An inverse vaccine’s ability to turn off a specific antigen response makes it a promising alternative to current autoimmune treatments, which more broadly suppress the immune system and leave patients vulnerable to infections and cancer, Hubbell says.

“The method they use is promising and potentially can induce better tolerance,” says neurologist and neuroimmunologist A.M. Rostami of Thomas Jefferson University. But he notes that one reason previous attempts to spark tolerance failed is that researchers don’t know which self-antigens are being attacked. The inverse vaccine strategy doesn’t overcome that problem, he says. “Is this approach applicable to human disease in which we don’t know the antigen? We don’t know.”

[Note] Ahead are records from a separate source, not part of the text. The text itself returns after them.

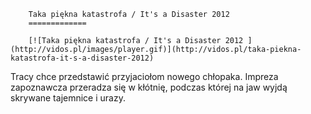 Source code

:
        Taka piękna katastrofa / It's a Disaster 2012 
        =============
        
        [![Taka piękna katastrofa / It's a Disaster 2012 ](http://vidos.pl/images/player.gif)](http://vidos.pl/taka-piekna-katastrofa-it-s-a-disaster-2012)
        
        
 Tracy chce przedstawić przyjaciołom nowego chłopaka. Impreza zapoznawcza przeradza się w kłótnię, podczas której na jaw wyjdą skrywane tajemnice i urazy.  
     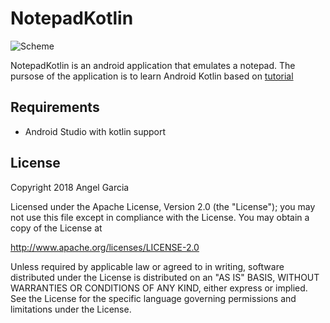 # NotepadKotlin

![Scheme](/readmeImages/Screenshot_menu01x.png)

NotepadKotlin is an android application that emulates a notepad.
The pursose of the application is to learn Android Kotlin based on [tutorial](https://www.udacity.com/course/kotlin-for-android-developers--ud888)


## Requirements
- Android Studio with kotlin support



## License

Copyright 2018 Angel Garcia

Licensed under the Apache License, Version 2.0 (the "License"); you may not use this file except in compliance with the License. You may obtain a copy of the License at

http://www.apache.org/licenses/LICENSE-2.0

Unless required by applicable law or agreed to in writing, software distributed under the License is distributed on an "AS IS" BASIS, WITHOUT WARRANTIES OR CONDITIONS OF ANY KIND, either express or implied. See the License for the specific language governing permissions and limitations under the License.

Immunologist Jane Buckner of the Benaroya Research Institute shares his mixed response to the new approach. She calls it “a good first step,” but adds that the mechanisms that produce tolerance remain poorly understood.

A company Hubbell co-founded recently conducted a phase 1 trial to establish the safety of this approach in people with celiac disease, whose immune systems overreact to gluten in bread and other foods. The patients suffered no serious side effects, and the results hinted that the treatment reduced symptoms. The company has now launched a phase 2 study in celiac patients to gather further data on effectiveness, as well as a phase 1 trial of a myelin-based combination in patients with MS.

Whether the approach will finally achieve the long-sought goal of spurring tolerance in patients remains to be seen, Steinman says. “But I hope that someday somebody is going to get it right and change the world.”